As it relates to the pipeline, let me just take that and send it back to Chad, is even the examples that Chad talked about in the prepared remarks with the clinical lab company, our software as a service company, and the car provider who is big in the federal space, all of those have a compliance and security aspect even if they are in the commercial space.
And so, we see compliance and security both physical and data security coming up more and more. Even if it's not a regulatory requirement, there are customers and enterprises looking for that to satisfy their audit, their compliance requirement. So, we think that is a great differentiator for QTS because we continue to invest in compliance and in security and to be able to deliver much higher level of expertise to customers around the compliance and security market.
Great. Thank you very much.
And our next question comes from Matthew Heinz of Stifel. Please go ahead.
Hi, good morning. Just a question on the macro backdrop, I am wondering if your conversations with customers indicate any pause in corporate decision making in terms of migrating IT infrastructure particularly for first time outsourcers, which certainly doesn't seem to be reflected in 4Q results? But I am curious if there has been any change in sentiment year-to-date.
Matt, from my perspective, Dan and the team continue to have good things happen for us in the field. And sometimes, it's partly because we have the right solution at the right time and the right infrastructure and that always helps in the conversations. But I haven't -- we haven't noticed and maybe Dan can give a little more clarity, market seems consistent and reliable. And I think that's been demonstrating in kind of the broader sector.
This is Dan. I will just add as we see a continued relentless drive for IT continues to grow. You've got the hybrid angle these days. You've got the internet of things. You have digitalization; all that is driving continued demand. And so, we see a positive macro environment for demand in our space across all of our three C products and markets that we target.

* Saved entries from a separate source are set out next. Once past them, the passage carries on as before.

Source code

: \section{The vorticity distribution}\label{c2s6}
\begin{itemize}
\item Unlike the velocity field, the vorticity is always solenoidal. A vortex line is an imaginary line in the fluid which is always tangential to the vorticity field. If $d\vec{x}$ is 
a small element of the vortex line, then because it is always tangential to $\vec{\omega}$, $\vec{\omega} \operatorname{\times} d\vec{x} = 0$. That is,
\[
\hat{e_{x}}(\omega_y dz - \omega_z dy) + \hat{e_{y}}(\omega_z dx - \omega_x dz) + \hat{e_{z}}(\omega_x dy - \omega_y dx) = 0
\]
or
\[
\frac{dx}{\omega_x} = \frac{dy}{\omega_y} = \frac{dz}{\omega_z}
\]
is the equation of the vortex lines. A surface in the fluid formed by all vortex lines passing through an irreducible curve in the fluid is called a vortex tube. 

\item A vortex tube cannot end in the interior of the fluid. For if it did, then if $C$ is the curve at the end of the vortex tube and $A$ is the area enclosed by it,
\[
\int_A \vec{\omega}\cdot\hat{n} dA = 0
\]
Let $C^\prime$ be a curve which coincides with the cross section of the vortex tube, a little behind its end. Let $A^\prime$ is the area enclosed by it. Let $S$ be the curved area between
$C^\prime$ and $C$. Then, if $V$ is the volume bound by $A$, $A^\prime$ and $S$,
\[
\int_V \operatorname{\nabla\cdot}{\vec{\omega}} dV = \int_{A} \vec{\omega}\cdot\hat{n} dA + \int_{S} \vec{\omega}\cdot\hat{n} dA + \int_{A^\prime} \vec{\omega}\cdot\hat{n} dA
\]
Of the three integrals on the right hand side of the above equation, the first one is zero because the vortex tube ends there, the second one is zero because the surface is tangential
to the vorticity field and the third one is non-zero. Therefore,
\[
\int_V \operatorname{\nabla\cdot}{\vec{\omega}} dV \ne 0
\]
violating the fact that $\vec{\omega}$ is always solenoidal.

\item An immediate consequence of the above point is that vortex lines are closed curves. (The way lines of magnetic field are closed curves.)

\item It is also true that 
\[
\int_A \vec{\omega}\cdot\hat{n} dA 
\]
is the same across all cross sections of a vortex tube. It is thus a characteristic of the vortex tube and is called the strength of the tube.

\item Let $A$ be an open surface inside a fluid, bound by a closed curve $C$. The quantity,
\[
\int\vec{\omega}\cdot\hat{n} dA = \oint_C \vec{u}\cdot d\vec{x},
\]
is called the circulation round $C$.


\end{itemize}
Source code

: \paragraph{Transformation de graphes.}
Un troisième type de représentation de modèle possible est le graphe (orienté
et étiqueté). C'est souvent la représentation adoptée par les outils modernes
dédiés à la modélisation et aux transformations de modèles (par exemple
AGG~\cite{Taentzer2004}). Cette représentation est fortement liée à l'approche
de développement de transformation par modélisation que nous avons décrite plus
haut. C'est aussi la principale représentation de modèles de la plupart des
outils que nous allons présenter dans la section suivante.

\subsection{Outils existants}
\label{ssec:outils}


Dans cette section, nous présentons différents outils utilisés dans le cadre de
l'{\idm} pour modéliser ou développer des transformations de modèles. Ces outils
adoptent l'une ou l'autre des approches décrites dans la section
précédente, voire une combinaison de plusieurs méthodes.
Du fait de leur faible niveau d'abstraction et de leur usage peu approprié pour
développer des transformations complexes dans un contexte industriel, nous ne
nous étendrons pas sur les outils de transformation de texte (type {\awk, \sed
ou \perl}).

Okay. That's helpful. And then a couple of follow-ups for Bill, I was hoping you could give us some sense of how much of your CapEX guide is allocated to maintenance? And also, what percentage of your interest expense you expect to capitalize in 2016?
My sense on the capitalization of interest will probably be consistent with where we were in 2015. As far as the maintenance CapEx, again that's probably in a 5 to $6 million range where I would estimate that.

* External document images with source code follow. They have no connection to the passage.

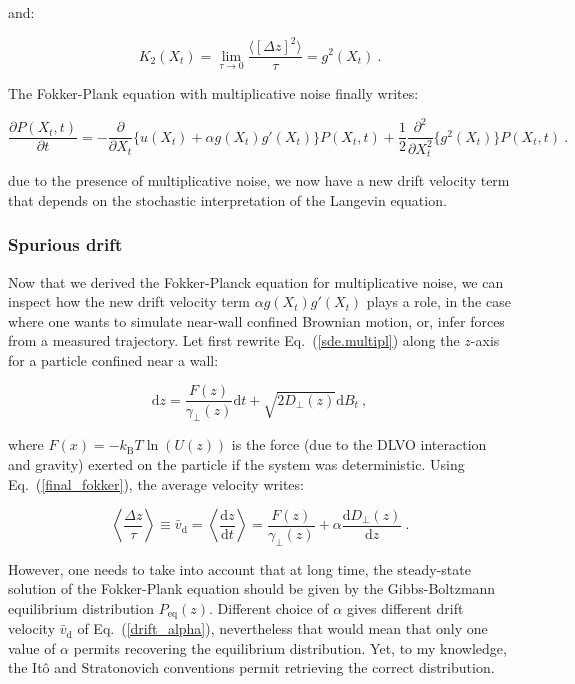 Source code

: and:

\begin{equation}
	K_2(X_t) = \lim\limits_{\tau \rightarrow 0} \frac{\langle [\Delta z]^2\rangle}{\tau} = g^2(X_t) ~.
\end{equation}

The Fokker-Plank equation with multiplicative noise finally writes:

\begin{equation}
	\frac{\partial P(X_t, t)}{\partial t} = -\frac{\partial}{\partial X_t} \{u(X_t) + \alpha g(X_t)g'(X_t)\} P(X_t, t) + \frac{1}{2}\frac{\partial^2}{\partial X_t^2} \{g^2(X_t) \} P(X_t, t)~.
	\label{final_fokker}
\end{equation} 

due to the presence of multiplicative noise, we now have a new drift velocity term that depends on the stochastic interpretation of the Langevin equation.

\subsubsection{Spurious drift}
\label{sec:spurious}

Now that we derived the Fokker-Planck equation for multiplicative noise, we can inspect how the new drift velocity term $\alpha g(X_t)g'(X_t)$ plays a role, in the case where one wants to simulate near-wall confined Brownian motion, or, infer forces from a measured trajectory. Let first rewrite Eq.~(\ref{sde.multipl}) along the $z$-axis for a particle confined near a wall:

\begin{equation}
	\mathrm{d}z = \frac{F(z)}{\gamma_\bot (z)} \mathrm{d}t + \sqrt{2 D_\bot(z)}\mathrm{d}B_t ~,
\end{equation}

where $F(x)=-k_\mathrm{B}T \ln (U(z))$ is the force (due to the DLVO interaction and gravity) exerted on the particle if the system was deterministic. Using Eq.~(\ref{final_fokker}), the average velocity writes:

\begin{equation}
	\left\langle \frac{\Delta z}{ \tau} \right\rangle  \equiv \bar{v}_\mathrm{d}
	=\left\langle \frac{\mathrm{d}z}{\mathrm{d}t} \right\rangle = \frac{F(z)}{\gamma_\bot (z)} + \alpha \frac{\mathrm{d} D_\bot(z)}{\mathrm{d}z} ~. 
	\label{drift_alpha}
\end{equation}

However, one needs to take into account that at long time, the steady-state solution of the Fokker-Plank equation should be given by the Gibbs-Boltzmann equilibrium distribution $P_\mathrm{eq}(z)$. Different choice of $\alpha$ gives different drift velocity $\bar{v}_\mathrm{d}$ of Eq.~(\ref{drift_alpha}), nevertheless that would mean that only one value of $\alpha$ permits recovering the equilibrium distribution. Yet, to my knowledge, the Itô and Stratonovich conventions permit retrieving the correct distribution. 

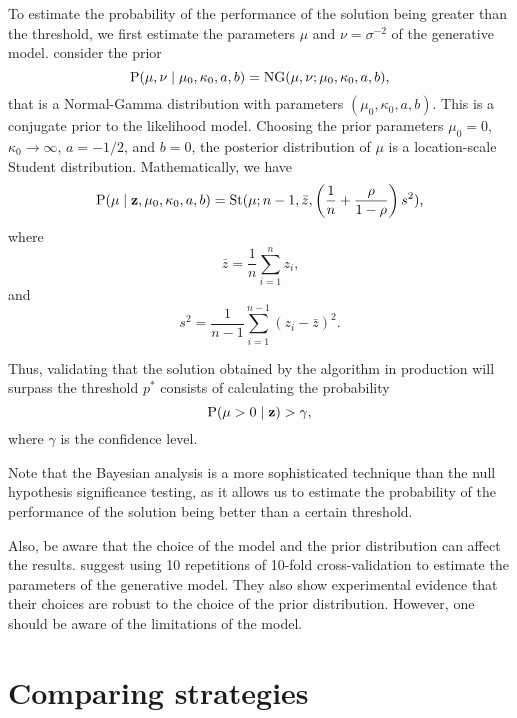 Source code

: To estimate the probability of the performance of the solution being greater than the
threshold, we first estimate the parameters $\mu$ and $\nu = \sigma^{-2}$ of the
generative model.  \textcite{Benavoli2017} consider the prior
\begin{equation*}
  \operatorname{P}(\mu, \nu \mid \mu_0, \kappa_0, a, b) = \operatorname{NG}(\mu, \nu; \mu_0, \kappa_0, a, b)\text{,}
\end{equation*}
that is a Normal-Gamma distribution with parameters $(\mu_0, \kappa_0, a, b)$.  This is a
conjugate prior to the likelihood model.  Choosing the prior parameters $\mu_0 = 0$,
$\kappa_0 \to \infty$, $a = -1/2$, and $b = 0$, the posterior distribution of $\mu$ is a
location-scale Student distribution.  Mathematically, we have
\begin{equation*}
  \operatorname{P}(\mu \mid \mathbf{z}, \mu_0, \kappa_0, a, b) =
    \operatorname{St}(\mu; n - 1, \bar{z}, \left(
      \frac{1}{n} + \frac{\rho}{1 - \rho}
    \right)s^2)\text{,}
\end{equation*}
where
\begin{equation*}
  \bar{z} = \frac{1}{n} \sum_{i=1}^n z_i\text{,}
\end{equation*}
and
\begin{equation*}
  s^2 = \frac{1}{n - 1} \sum_{i=1}^{n-1} (z_i - \bar{z})^2\text{.}
\end{equation*}

Thus, validating that the solution obtained by the algorithm in production will surpass
the threshold $p^{*}$ consists of calculating the probability
\begin{equation*}
  \operatorname{P}(\mu > 0 \mid \mathbf{z}) > \gamma\text{,}
\end{equation*}
where $\gamma$ is the confidence level.

Note that the Bayesian analysis is a more sophisticated technique than the null hypothesis
significance testing, as it allows us to estimate the probability of the performance of
the solution being better than a certain threshold.

Also, be aware that the choice of the model and the prior distribution can affect the
results.  \textcite{Benavoli2017} suggest using 10 repetitions of 10-fold cross-validation
to estimate the parameters of the generative model.  They also show experimental evidence
that their choices are robust to the choice of the prior distribution.  However, one
should be aware of the limitations of the model.

\section{Comparing strategies}
\label{sub:comparison}

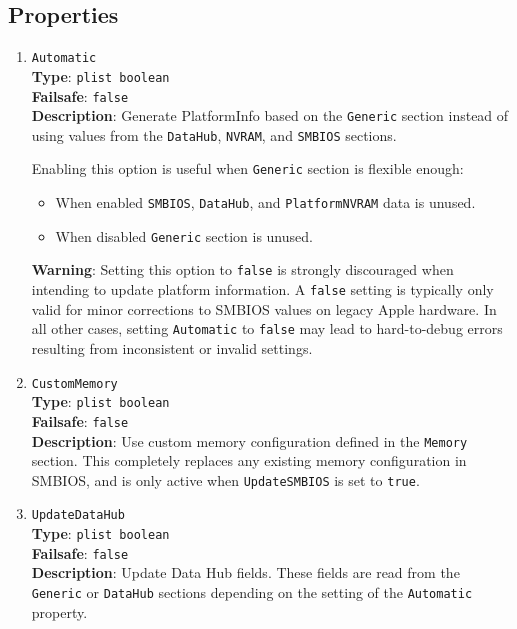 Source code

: \documentclass[]{article}
\makeatletter
\providecommand{\tightlist}{%
  \setlength{\itemsep}{0pt}\setlength{\parskip}{0pt}}
\renewcommand{\label}[1]{%
\zref@wrapper@immediate{\oldlabel{#1}}}  %
\makeatother
\begin{document}
\subsection{Properties}\label{platforminfoprops}

\begin{enumerate}
\item
  \texttt{Automatic}\\
  \textbf{Type}: \texttt{plist\ boolean}\\
  \textbf{Failsafe}: \texttt{false}\\
  \textbf{Description}: Generate PlatformInfo based on the \texttt{Generic}
  section instead of using values from the \texttt{DataHub}, \texttt{NVRAM},
  and \texttt{SMBIOS} sections.

  Enabling this option is useful when \texttt{Generic} section is flexible
  enough:
  \begin{itemize}
  \tightlist
  \item When enabled \texttt{SMBIOS}, \texttt{DataHub}, and
  \texttt{PlatformNVRAM} data is unused.
  \item When disabled \texttt{Generic} section is unused.
  \end{itemize}

  \textbf{Warning}: Setting this option to \texttt{false} is strongly discouraged when
  intending to update platform information. A \texttt{false} setting is typically only
  valid for minor corrections to SMBIOS values on legacy Apple hardware. In all other
  cases, setting \texttt{Automatic} to \texttt{false} may lead to hard-to-debug errors
  resulting from inconsistent or invalid settings.

\item
  \texttt{CustomMemory}\\
  \textbf{Type}: \texttt{plist\ boolean}\\
  \textbf{Failsafe}: \texttt{false}\\
  \textbf{Description}: Use custom memory configuration defined in the
  \texttt{Memory} section. This completely replaces any existing memory
  configuration in SMBIOS, and is only active when \texttt{UpdateSMBIOS}
  is set to \texttt{true}.

\item
  \texttt{UpdateDataHub}\\
  \textbf{Type}: \texttt{plist\ boolean}\\
  \textbf{Failsafe}: \texttt{false}\\
  \textbf{Description}: Update Data Hub fields. These fields are read
  from the \texttt{Generic} or \texttt{DataHub} sections depending on
  the setting of the \texttt{Automatic} property.


\end{enumerate}
\end{document}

Okay. Thanks very much guys.
And ladies and gentlemen, this concludes our question and answer session. I would like to turn the conference back over to Chad Williams for any closing remarks.
Well, I just want to thank everybody for participating in the call and thanks for a great year. 2015 had a lot of things happen for QTS and we are so appreciate of our people around the country that make this happen every quarter and every year. We thank you for the shareholder support and the continued confidence in QTS. We're excited about 2016. The opportunities in front of us with our infrastructure, our facility, Chicago, opening, our progress, and are terrific, powered by people, QTS serves the deliver of unbelievable value, solutions, and premium customer service every day is what's differentiating QTS. And we thank you for your support. Look forward to next quarter's call. And thank you for the support you all have given us. Thank you.
And ladies and gentlemen, the conference is now concluded. Thank you for attending today's presentation. You may now disconnect.